Vasodilated first-pass magnetic resonance myocardial perfusion imaging has been shown to detect significant coronary artery stenoses [1–5] and predict prognosis [6, 7] in patients with coronary artery disease. Typical perfusion acquisitions involve the serial acquisition of -weighted images before, during, and immediately following intravenous injection of a gadolinium-based contrast agent (CA). Most studies are assessed either visually or semiquantitatively to identify areas with poor contrast enhancement relative to other regions of myocardium. Absolute myocardial blood flow in mL/min/g (MBF) can be derived from the time courses of the concentration of CA in the myocardium and either the left ventricular (LV) blood pool or ascending aorta [8–11]. In experimental studies, MBF correlated better with microspheres than semiquantitative methods , and in patients with coronary artery disease qualitative assessment alone underestimated the extent or even missed the presence of ischemia compared to calculation of perfusion reserve from MBF . However, due to the nonlinear relationship between signal intensity (SI) and CA concentration, the imaging signal must be corrected prior to MBF calculation to avoid systematic error.

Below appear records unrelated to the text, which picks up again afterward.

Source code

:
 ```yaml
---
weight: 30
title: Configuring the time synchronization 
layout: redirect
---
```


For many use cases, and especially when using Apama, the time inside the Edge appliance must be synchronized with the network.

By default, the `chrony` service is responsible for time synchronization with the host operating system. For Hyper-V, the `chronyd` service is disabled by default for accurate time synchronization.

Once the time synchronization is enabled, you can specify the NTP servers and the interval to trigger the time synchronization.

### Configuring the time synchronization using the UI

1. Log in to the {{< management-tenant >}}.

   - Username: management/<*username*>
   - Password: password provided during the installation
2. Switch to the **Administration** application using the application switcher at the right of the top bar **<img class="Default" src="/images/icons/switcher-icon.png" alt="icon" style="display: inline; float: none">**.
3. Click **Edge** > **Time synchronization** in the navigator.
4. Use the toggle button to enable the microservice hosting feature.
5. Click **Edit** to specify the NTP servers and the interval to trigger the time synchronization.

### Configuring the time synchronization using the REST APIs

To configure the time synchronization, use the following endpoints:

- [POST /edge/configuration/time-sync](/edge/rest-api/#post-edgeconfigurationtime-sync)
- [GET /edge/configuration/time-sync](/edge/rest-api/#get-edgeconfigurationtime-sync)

Several methods have been developed to avoid signal saturation in the relatively high concentrations of CA found in the LV blood pool. These techniques include dual bolus injection of CA [12–15], dual echo or dual delay time imaging , multiple subset reconstructions with multiple delay times , and blind estimation of the LV blood pool signal [8, 17]. Each of these techniques has been shown to return an SI time course in the blood pool that is linearly related to the concentration of CA, which then can be used in quantitative perfusion modeling. Although CA concentrations achieved in the myocardium are significantly lower than those seen in the LV blood pool, significant myocardial signal saturation has been demonstrated in first-pass perfusion studies using standard clinical CA doses up to 0.1 mmol/kg [18, 19]. Reduction of CA dose can mitigate signal saturation, but for the diagnosis of coronary artery disease use of higher CA doses (0.1–0.15 mmol/kg) has been shown to improve diagnostic accuracy over a lower dose (0.05 mmol/kg) . To avoid underestimation of myocardial blood flow, standard quantitative algorithms cannot be applied to the time-signal intensity data without also correcting the myocardial tissue signal.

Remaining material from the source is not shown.